President Obama has called for a half-day, bipartisan healthcare summit at the Blair House on February 25th, “I want to…have a large meeting, Republicans and Democrats, to go through systematically all the best ideas that are out there and move it forward.” But the President refuses to start from scratch, and Republicans fear that a half-day event focusing on thousands of pages from a rejected healthcare plan is nothing more than a political trap. Is it time to move beyond complex, expensive healthcare fixes and “recall” America’s healthcare system to make the systemic changes that are necessary?
Toyota has finally faced the need for an agonizing series of recalls and production shutdowns to make the system and assembly changes that are providing real solutions. But as PR expert Albert Tortorella observed, "Before 1982, nobody ever recalled anything. Companies often fiddle while Rome burns." What really makes mistakes expensive is not admitting them right away. Leaders have a tendency to never admit to mistakes but to bury them instead or to blame someone else. They often don’t act until 60 Minutes or lawsuits provide the motivation. Politicians tend to do the same thing, but it’s time to face the need for systemic changes that should have been done years ago.
Obviously, there are no easy fixes. Ultimately, politicians will need to address realistic tort reform, uniform digital records, sane regulatory controls, and coverage for the truly poor. But first, it’s time for government and corporations to get out of the middle. It’s time to put every citizen back in control of their own portable healthcare plan.

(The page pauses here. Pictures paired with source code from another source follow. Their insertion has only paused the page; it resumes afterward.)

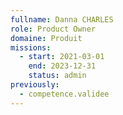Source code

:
 ```yaml
---
fullname: Danna CHARLES
role: Product Owner
domaine: Produit
missions:
  - start: 2021-03-01
    end: 2023-12-31
    status: admin
previously:
  - competence.validee
---
```

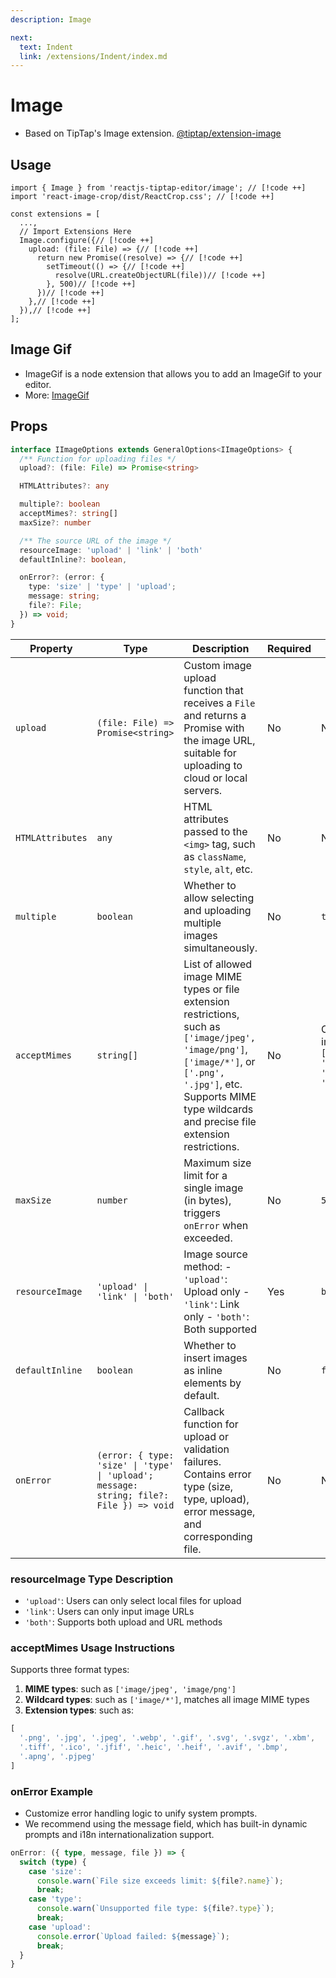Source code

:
 ```yaml
---
description: Image

next:
  text: Indent
  link: /extensions/Indent/index.md
---
```


# Image

- Based on TipTap's Image extension. [@tiptap/extension-image](https://tiptap.dev/docs/editor/extensions/nodes/image)

## Usage

```tsx
import { Image } from 'reactjs-tiptap-editor/image'; // [!code ++]
import 'react-image-crop/dist/ReactCrop.css'; // [!code ++]

const extensions = [
  ...,
  // Import Extensions Here
  Image.configure({// [!code ++]
    upload: (file: File) => {// [!code ++]
      return new Promise((resolve) => {// [!code ++]
        setTimeout(() => {// [!code ++]
          resolve(URL.createObjectURL(file))// [!code ++]
        }, 500)// [!code ++]
      })// [!code ++]
    },// [!code ++]
  }),// [!code ++]
];
```

## Image Gif

- ImageGif is a node extension that allows you to add an ImageGif to your editor.
- More: [ImageGif](/extensions/ImageGif/index.md)

## Props

```ts
interface IImageOptions extends GeneralOptions<IImageOptions> {
  /** Function for uploading files */
  upload?: (file: File) => Promise<string>

  HTMLAttributes?: any

  multiple?: boolean
  acceptMimes?: string[]
  maxSize?: number

  /** The source URL of the image */
  resourceImage: 'upload' | 'link' | 'both'
  defaultInline?: boolean,

  onError?: (error: {
    type: 'size' | 'type' | 'upload';
    message: string;
    file?: File;
  }) => void;
}
```

| Property         | Type                                                                                    | Description                                                                                                           | Required | Default |
| ---------------- | --------------------------------------------------------------------------------------- | --------------------------------------------------------------------------------------------------------------------- | -------- | ------- |
| `upload`         | `(file: File) => Promise<string>`                                                       | Custom image upload function that receives a `File` and returns a Promise with the image URL, suitable for uploading to cloud or local servers. | No       | None    |
| `HTMLAttributes` | `any`                                                                                   | HTML attributes passed to the `<img>` tag, such as `className`, `style`, `alt`, etc.                                | No       | None    |
| `multiple`       | `boolean`                                                                               | Whether to allow selecting and uploading multiple images simultaneously.                                              | No       | `true`  |
| `acceptMimes`    | `string[]`                                                                              | List of allowed image MIME types or file extension restrictions, such as `['image/jpeg', 'image/png']`, `['image/*']`, or `['.png', '.jpg']`, etc. Supports MIME type wildcards and precise file extension restrictions. | No       | Common image types `['image/jpeg', 'image/gif', 'image/png', 'image/jpg']` |
| `maxSize`        | `number`                                                                                | Maximum size limit for a single image (in bytes), triggers `onError` when exceeded.                                  | No       | `5MB`   |
| `resourceImage`  | `'upload' \| 'link' \| 'both'`                                                          | Image source method: - `'upload'`: Upload only - `'link'`: Link only - `'both'`: Both supported                     | Yes      | `both`  |
| `defaultInline`  | `boolean`                                                                               | Whether to insert images as inline elements by default.                                                               | No       | `false` |
| `onError`        | `(error: { type: 'size' \| 'type' \| 'upload'; message: string; file?: File }) => void` | Callback function for upload or validation failures. Contains error type (size, type, upload), error message, and corresponding file. | No       | None    |

### resourceImage Type Description

- `'upload'`: Users can only select local files for upload
- `'link'`: Users can only input image URLs
- `'both'`: Supports both upload and URL methods

### acceptMimes Usage Instructions

Supports three format types:

1. **MIME types**: such as `['image/jpeg', 'image/png']`
2. **Wildcard types**: such as `['image/*']`, matches all image MIME types
3. **Extension types**: such as:

```ts
[
  '.png', '.jpg', '.jpeg', '.webp', '.gif', '.svg', '.svgz', '.xbm',
  '.tiff', '.ico', '.jfif', '.heic', '.heif', '.avif', '.bmp',
  '.apng', '.pjpeg'
]
```

### onError Example

- Customize error handling logic to unify system prompts.
- We recommend using the message field, which has built-in dynamic prompts and i18n internationalization support.

```ts
onError: ({ type, message, file }) => {
  switch (type) {
    case 'size':
      console.warn(`File size exceeds limit: ${file?.name}`);
      break;
    case 'type':
      console.warn(`Unsupported file type: ${file?.type}`);
      break;
    case 'upload':
      console.error(`Upload failed: ${message}`);
      break;
  }
}
```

Too many Americans are stuck in jobs they hate because they can’t afford to be stuck with expensive COBRA policies they can’t afford. Once coverage is lost, they face underwriting exclusions for the very things they need coverage for. The cost of healthcare coverage for companies and organizations continues to grow at a double-digit rate at a time where everyone is trying to cut costs. Citizens and organizations are both living an exploding healthcare nightmare.